VARA (Virtual Assets Regulatory Authority — Dubai)
The Virtual Assets Regulatory Authority (VARA) is Dubai’s specialized regulator for virtual assets, established by Dubai Law No. 4 of 2022 on the Regulation of Virtual Assets. VARA operates as an independent authority under the oversight of the Dubai Department of Economy and Tourism and is responsible for licensing and supervising all virtual asset service providers in the Emirate of Dubai, including within most of its special economic zones (with the exception of the Dubai International Financial Centre, which maintains its own regulatory framework under the DFSA).

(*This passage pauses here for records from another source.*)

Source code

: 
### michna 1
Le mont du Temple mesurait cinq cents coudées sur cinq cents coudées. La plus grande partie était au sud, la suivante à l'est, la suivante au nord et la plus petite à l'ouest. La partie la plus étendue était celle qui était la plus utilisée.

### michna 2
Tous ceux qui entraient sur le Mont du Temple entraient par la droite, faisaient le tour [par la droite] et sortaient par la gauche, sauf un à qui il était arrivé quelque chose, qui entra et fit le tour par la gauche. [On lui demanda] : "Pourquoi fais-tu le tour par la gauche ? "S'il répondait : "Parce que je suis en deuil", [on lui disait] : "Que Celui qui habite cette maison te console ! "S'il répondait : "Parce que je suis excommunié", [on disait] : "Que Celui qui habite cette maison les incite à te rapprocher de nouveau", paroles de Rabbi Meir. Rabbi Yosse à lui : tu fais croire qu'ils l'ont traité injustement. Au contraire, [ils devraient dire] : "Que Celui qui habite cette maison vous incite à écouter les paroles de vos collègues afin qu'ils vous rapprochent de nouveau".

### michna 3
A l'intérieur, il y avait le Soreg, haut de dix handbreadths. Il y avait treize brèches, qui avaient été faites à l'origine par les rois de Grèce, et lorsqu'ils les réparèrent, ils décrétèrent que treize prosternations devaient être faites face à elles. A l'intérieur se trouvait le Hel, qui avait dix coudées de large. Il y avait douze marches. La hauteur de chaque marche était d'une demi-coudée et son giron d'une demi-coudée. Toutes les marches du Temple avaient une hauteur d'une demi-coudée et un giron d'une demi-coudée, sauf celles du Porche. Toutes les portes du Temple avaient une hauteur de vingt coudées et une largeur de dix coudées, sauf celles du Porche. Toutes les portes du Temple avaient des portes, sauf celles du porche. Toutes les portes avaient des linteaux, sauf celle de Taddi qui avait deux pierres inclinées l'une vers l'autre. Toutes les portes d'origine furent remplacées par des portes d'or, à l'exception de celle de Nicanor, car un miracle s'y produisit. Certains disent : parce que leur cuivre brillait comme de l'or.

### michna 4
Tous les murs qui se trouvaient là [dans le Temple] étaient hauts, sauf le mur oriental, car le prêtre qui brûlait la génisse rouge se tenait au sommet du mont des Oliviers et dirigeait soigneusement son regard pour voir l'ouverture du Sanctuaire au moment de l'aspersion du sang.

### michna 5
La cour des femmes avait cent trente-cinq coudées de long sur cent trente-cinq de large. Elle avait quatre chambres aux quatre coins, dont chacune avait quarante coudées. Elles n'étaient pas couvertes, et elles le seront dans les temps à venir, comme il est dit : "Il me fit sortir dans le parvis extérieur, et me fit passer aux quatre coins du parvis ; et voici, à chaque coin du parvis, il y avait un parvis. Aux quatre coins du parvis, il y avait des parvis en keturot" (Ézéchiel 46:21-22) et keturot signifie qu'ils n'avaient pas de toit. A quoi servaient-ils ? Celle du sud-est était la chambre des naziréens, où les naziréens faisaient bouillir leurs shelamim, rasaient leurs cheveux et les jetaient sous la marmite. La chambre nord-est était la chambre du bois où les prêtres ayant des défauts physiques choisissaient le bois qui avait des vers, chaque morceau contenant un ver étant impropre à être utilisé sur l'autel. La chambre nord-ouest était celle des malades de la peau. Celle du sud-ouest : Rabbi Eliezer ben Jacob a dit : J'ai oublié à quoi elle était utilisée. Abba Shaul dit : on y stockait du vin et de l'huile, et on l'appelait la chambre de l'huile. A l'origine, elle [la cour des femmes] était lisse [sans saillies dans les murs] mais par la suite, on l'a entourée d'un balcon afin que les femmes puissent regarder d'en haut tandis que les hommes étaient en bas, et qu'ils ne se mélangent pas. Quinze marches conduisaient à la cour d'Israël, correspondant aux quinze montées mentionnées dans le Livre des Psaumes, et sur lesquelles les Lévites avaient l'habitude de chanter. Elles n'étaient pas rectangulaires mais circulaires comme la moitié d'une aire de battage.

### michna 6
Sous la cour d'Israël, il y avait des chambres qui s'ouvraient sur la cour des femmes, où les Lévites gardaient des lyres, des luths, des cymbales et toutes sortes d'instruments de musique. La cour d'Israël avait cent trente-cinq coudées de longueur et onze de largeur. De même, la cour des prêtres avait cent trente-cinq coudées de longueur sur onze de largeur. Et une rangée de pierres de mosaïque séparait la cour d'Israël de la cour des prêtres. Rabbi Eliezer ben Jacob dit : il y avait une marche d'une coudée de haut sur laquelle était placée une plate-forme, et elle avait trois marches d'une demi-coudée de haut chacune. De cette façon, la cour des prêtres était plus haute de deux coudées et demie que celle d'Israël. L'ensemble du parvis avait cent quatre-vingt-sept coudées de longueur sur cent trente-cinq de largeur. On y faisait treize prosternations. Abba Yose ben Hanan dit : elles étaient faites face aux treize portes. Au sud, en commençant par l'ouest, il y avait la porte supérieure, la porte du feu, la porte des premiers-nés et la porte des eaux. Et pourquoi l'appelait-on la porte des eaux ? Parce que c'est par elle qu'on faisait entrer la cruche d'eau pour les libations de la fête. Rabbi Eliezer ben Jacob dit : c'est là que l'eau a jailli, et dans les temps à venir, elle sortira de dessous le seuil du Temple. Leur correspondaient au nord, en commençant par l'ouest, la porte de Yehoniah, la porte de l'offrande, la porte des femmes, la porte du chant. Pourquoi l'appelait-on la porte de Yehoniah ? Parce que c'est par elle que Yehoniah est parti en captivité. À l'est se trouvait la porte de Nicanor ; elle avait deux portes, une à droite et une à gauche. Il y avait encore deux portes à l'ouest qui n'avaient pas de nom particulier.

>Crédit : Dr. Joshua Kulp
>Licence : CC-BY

Establishment and Legal Framework
Dubai Law No. 4 of 2022, issued by Sheikh Mohammed bin Rashid Al Maktoum, created VARA as the first purpose-built virtual asset regulator in the UAE. The Law gave VARA comprehensive powers to license virtual asset activities, set conduct and prudential standards, investigate misconduct, and impose sanctions. A subsequent amendment in 2023 clarified the relationship between VARA and the UAE’s federal financial regulators, including the Central Bank of the UAE and the Securities and Commodities Authority (SCA), establishing a co-regulatory framework for certain activities with systemic implications.
VARA’s regulatory framework is structured around a Master Virtual Assets Service Provider Regulation that establishes baseline requirements for all licensees, supplemented by activity-specific regulations covering each of the seven licence categories. This layered structure allows VARA to set consistent governance, AML, cybersecurity, and market conduct standards across all virtual asset activities while tailoring specific operational requirements to the nature of each service.
The Seven Licence Categories
VARA licenses seven categories of virtual asset services:
Advisory Services covers the provision of advice to clients regarding virtual assets, including portfolio allocation recommendations and investment advice.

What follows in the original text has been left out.